### Activity
Write the listing out again, exactly as it reads below.

### Data for this exercise
__________________________________________________

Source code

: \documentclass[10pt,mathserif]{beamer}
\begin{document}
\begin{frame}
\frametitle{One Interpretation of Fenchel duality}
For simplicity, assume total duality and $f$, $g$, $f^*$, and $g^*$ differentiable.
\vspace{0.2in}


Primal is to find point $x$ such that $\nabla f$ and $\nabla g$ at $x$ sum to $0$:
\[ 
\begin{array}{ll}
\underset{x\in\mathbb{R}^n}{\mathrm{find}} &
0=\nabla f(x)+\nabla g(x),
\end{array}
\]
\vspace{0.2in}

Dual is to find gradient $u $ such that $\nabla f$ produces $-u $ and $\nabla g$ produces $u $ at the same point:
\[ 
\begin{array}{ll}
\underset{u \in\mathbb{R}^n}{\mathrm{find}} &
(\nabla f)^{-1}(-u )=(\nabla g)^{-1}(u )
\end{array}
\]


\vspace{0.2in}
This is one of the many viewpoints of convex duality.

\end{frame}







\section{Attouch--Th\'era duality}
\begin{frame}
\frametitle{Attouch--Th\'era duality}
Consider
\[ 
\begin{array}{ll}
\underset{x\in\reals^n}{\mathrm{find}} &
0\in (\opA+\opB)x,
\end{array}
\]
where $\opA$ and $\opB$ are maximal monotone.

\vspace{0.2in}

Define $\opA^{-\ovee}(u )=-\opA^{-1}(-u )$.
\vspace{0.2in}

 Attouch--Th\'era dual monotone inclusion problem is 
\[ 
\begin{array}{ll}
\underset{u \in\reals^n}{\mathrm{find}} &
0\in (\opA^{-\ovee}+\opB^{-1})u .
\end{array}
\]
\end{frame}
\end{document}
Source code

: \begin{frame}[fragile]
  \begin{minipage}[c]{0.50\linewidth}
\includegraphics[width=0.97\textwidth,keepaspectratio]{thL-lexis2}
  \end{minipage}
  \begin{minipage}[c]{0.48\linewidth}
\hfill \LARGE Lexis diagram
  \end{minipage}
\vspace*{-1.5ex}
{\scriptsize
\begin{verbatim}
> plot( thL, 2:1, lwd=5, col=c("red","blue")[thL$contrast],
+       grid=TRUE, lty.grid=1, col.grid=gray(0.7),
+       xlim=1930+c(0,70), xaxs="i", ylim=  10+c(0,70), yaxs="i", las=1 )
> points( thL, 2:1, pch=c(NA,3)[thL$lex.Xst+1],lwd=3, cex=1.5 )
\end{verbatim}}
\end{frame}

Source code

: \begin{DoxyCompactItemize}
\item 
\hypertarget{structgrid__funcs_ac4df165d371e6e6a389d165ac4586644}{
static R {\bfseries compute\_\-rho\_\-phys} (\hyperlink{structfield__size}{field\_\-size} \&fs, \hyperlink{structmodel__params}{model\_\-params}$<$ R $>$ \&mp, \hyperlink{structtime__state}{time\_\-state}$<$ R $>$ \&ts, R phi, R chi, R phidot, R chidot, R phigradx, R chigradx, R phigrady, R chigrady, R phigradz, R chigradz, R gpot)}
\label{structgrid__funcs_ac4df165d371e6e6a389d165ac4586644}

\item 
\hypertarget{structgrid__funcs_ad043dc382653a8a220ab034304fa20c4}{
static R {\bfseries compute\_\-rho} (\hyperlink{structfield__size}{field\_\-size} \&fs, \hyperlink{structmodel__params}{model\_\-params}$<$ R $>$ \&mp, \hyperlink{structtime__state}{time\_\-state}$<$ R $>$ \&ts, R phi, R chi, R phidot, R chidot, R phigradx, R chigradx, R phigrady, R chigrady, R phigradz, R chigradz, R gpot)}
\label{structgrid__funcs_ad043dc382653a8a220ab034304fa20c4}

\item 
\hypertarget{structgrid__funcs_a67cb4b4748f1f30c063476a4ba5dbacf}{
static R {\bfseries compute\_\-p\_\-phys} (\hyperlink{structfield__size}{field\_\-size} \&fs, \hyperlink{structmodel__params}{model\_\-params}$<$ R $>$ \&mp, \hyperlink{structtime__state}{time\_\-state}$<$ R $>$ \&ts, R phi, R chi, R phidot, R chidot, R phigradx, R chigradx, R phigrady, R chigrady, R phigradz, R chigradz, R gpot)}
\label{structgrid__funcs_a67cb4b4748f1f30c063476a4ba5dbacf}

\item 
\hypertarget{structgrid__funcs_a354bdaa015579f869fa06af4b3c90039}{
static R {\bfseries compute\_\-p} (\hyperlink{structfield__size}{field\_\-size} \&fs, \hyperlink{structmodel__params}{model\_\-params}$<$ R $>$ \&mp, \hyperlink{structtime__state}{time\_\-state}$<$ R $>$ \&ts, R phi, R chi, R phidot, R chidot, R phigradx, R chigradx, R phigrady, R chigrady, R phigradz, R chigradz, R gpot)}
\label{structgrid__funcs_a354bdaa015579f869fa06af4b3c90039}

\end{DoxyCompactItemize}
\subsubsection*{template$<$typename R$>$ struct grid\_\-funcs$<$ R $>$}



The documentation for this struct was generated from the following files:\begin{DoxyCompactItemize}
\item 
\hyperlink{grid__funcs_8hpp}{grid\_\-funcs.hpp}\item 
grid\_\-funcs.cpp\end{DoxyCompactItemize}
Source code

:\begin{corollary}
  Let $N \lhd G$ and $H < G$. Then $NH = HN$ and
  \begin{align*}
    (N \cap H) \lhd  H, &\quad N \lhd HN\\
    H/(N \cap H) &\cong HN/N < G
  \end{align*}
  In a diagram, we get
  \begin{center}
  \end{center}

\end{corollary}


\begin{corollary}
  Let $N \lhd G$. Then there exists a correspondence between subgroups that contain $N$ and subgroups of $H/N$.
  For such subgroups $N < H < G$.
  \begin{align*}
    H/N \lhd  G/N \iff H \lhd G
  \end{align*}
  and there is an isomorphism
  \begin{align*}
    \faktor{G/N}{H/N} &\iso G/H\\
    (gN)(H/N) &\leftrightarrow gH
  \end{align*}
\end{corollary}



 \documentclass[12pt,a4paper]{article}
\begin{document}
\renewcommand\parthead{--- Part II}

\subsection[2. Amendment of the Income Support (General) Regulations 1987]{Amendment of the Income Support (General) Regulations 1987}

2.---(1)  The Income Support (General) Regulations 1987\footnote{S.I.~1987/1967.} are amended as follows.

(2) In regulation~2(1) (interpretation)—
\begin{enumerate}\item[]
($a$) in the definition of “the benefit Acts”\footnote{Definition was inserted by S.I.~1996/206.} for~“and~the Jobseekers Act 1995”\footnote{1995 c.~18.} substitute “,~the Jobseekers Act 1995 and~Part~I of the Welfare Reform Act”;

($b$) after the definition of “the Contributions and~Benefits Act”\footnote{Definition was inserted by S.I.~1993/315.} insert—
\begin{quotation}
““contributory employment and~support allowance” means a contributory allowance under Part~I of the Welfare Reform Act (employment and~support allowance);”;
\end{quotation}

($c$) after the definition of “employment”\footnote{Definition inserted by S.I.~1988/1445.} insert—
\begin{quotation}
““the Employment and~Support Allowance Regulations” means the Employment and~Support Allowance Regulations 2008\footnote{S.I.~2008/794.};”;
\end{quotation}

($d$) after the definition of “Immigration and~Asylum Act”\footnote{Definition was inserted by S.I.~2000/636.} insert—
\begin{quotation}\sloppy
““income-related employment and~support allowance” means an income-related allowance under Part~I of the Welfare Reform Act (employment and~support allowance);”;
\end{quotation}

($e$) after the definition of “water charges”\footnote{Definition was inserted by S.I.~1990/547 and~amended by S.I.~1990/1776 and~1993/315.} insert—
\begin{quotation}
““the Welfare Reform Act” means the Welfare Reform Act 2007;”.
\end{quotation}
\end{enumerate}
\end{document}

__________________________________________________

### Expected output
Source code

: \documentclass[10pt,mathserif]{beamer}
\begin{document}
\begin{frame}
\frametitle{One Interpretation of Fenchel duality}
For simplicity, assume total duality and $f$, $g$, $f^*$, and $g^*$ differentiable.
\vspace{0.2in}


Primal is to find point $x$ such that $\nabla f$ and $\nabla g$ at $x$ sum to $0$:
\[ 
\begin{array}{ll}
\underset{x\in\mathbb{R}^n}{\mathrm{find}} &
0=\nabla f(x)+\nabla g(x),
\end{array}
\]
\vspace{0.2in}

Dual is to find gradient $u $ such that $\nabla f$ produces $-u $ and $\nabla g$ produces $u $ at the same point:
\[ 
\begin{array}{ll}
\underset{u \in\mathbb{R}^n}{\mathrm{find}} &
(\nabla f)^{-1}(-u )=(\nabla g)^{-1}(u )
\end{array}
\]


\vspace{0.2in}
This is one of the many viewpoints of convex duality.

\end{frame}







\section{Attouch--Th\'era duality}
\begin{frame}
\frametitle{Attouch--Th\'era duality}
Consider
\[ 
\begin{array}{ll}
\underset{x\in\reals^n}{\mathrm{find}} &
0\in (\opA+\opB)x,
\end{array}
\]
where $\opA$ and $\opB$ are maximal monotone.

\vspace{0.2in}

Define $\opA^{-\ovee}(u )=-\opA^{-1}(-u )$.
\vspace{0.2in}

 Attouch--Th\'era dual monotone inclusion problem is 
\[ 
\begin{array}{ll}
\underset{u \in\reals^n}{\mathrm{find}} &
0\in (\opA^{-\ovee}+\opB^{-1})u .
\end{array}
\]
\end{frame}
\end{document}
Source code

: \begin{frame}[fragile]
  \begin{minipage}[c]{0.50\linewidth}
\includegraphics[width=0.97\textwidth,keepaspectratio]{thL-lexis2}
  \end{minipage}
  \begin{minipage}[c]{0.48\linewidth}
\hfill \LARGE Lexis diagram
  \end{minipage}
\vspace*{-1.5ex}
{\scriptsize
\begin{verbatim}
> plot( thL, 2:1, lwd=5, col=c("red","blue")[thL$contrast],
+       grid=TRUE, lty.grid=1, col.grid=gray(0.7),
+       xlim=1930+c(0,70), xaxs="i", ylim=  10+c(0,70), yaxs="i", las=1 )
> points( thL, 2:1, pch=c(NA,3)[thL$lex.Xst+1],lwd=3, cex=1.5 )
\end{verbatim}}
\end{frame}

Source code

: \begin{DoxyCompactItemize}
\item 
\hypertarget{structgrid__funcs_ac4df165d371e6e6a389d165ac4586644}{
static R {\bfseries compute\_\-rho\_\-phys} (\hyperlink{structfield__size}{field\_\-size} \&fs, \hyperlink{structmodel__params}{model\_\-params}$<$ R $>$ \&mp, \hyperlink{structtime__state}{time\_\-state}$<$ R $>$ \&ts, R phi, R chi, R phidot, R chidot, R phigradx, R chigradx, R phigrady, R chigrady, R phigradz, R chigradz, R gpot)}
\label{structgrid__funcs_ac4df165d371e6e6a389d165ac4586644}

\item 
\hypertarget{structgrid__funcs_ad043dc382653a8a220ab034304fa20c4}{
static R {\bfseries compute\_\-rho} (\hyperlink{structfield__size}{field\_\-size} \&fs, \hyperlink{structmodel__params}{model\_\-params}$<$ R $>$ \&mp, \hyperlink{structtime__state}{time\_\-state}$<$ R $>$ \&ts, R phi, R chi, R phidot, R chidot, R phigradx, R chigradx, R phigrady, R chigrady, R phigradz, R chigradz, R gpot)}
\label{structgrid__funcs_ad043dc382653a8a220ab034304fa20c4}

\item 
\hypertarget{structgrid__funcs_a67cb4b4748f1f30c063476a4ba5dbacf}{
static R {\bfseries compute\_\-p\_\-phys} (\hyperlink{structfield__size}{field\_\-size} \&fs, \hyperlink{structmodel__params}{model\_\-params}$<$ R $>$ \&mp, \hyperlink{structtime__state}{time\_\-state}$<$ R $>$ \&ts, R phi, R chi, R phidot, R chidot, R phigradx, R chigradx, R phigrady, R chigrady, R phigradz, R chigradz, R gpot)}
\label{structgrid__funcs_a67cb4b4748f1f30c063476a4ba5dbacf}

\item 
\hypertarget{structgrid__funcs_a354bdaa015579f869fa06af4b3c90039}{
static R {\bfseries compute\_\-p} (\hyperlink{structfield__size}{field\_\-size} \&fs, \hyperlink{structmodel__params}{model\_\-params}$<$ R $>$ \&mp, \hyperlink{structtime__state}{time\_\-state}$<$ R $>$ \&ts, R phi, R chi, R phidot, R chidot, R phigradx, R chigradx, R phigrady, R chigrady, R phigradz, R chigradz, R gpot)}
\label{structgrid__funcs_a354bdaa015579f869fa06af4b3c90039}

\end{DoxyCompactItemize}
\subsubsection*{template$<$typename R$>$ struct grid\_\-funcs$<$ R $>$}



The documentation for this struct was generated from the following files:\begin{DoxyCompactItemize}
\item 
\hyperlink{grid__funcs_8hpp}{grid\_\-funcs.hpp}\item 
grid\_\-funcs.cpp\end{DoxyCompactItemize}
Source code

:\begin{corollary}
  Let $N \lhd G$ and $H < G$. Then $NH = HN$ and
  \begin{align*}
    (N \cap H) \lhd  H, &\quad N \lhd HN\\
    H/(N \cap H) &\cong HN/N < G
  \end{align*}
  In a diagram, we get
  \begin{center}
  \end{center}

\end{corollary}


\begin{corollary}
  Let $N \lhd G$. Then there exists a correspondence between subgroups that contain $N$ and subgroups of $H/N$.
  For such subgroups $N < H < G$.
  \begin{align*}
    H/N \lhd  G/N \iff H \lhd G
  \end{align*}
  and there is an isomorphism
  \begin{align*}
    \faktor{G/N}{H/N} &\iso G/H\\
    (gN)(H/N) &\leftrightarrow gH
  \end{align*}
\end{corollary}



 \documentclass[12pt,a4paper]{article}
\begin{document}
\renewcommand\parthead{--- Part II}

\subsection[2. Amendment of the Income Support (General) Regulations 1987]{Amendment of the Income Support (General) Regulations 1987}

2.---(1)  The Income Support (General) Regulations 1987\footnote{S.I.~1987/1967.} are amended as follows.

(2) In regulation~2(1) (interpretation)—
\begin{enumerate}\item[]
($a$) in the definition of “the benefit Acts”\footnote{Definition was inserted by S.I.~1996/206.} for~“and~the Jobseekers Act 1995”\footnote{1995 c.~18.} substitute “,~the Jobseekers Act 1995 and~Part~I of the Welfare Reform Act”;

($b$) after the definition of “the Contributions and~Benefits Act”\footnote{Definition was inserted by S.I.~1993/315.} insert—
\begin{quotation}
““contributory employment and~support allowance” means a contributory allowance under Part~I of the Welfare Reform Act (employment and~support allowance);”;
\end{quotation}

($c$) after the definition of “employment”\footnote{Definition inserted by S.I.~1988/1445.} insert—
\begin{quotation}
““the Employment and~Support Allowance Regulations” means the Employment and~Support Allowance Regulations 2008\footnote{S.I.~2008/794.};”;
\end{quotation}

($d$) after the definition of “Immigration and~Asylum Act”\footnote{Definition was inserted by S.I.~2000/636.} insert—
\begin{quotation}\sloppy
““income-related employment and~support allowance” means an income-related allowance under Part~I of the Welfare Reform Act (employment and~support allowance);”;
\end{quotation}

($e$) after the definition of “water charges”\footnote{Definition was inserted by S.I.~1990/547 and~amended by S.I.~1990/1776 and~1993/315.} insert—
\begin{quotation}
““the Welfare Reform Act” means the Welfare Reform Act 2007;”.
\end{quotation}
\end{enumerate}
\end{document}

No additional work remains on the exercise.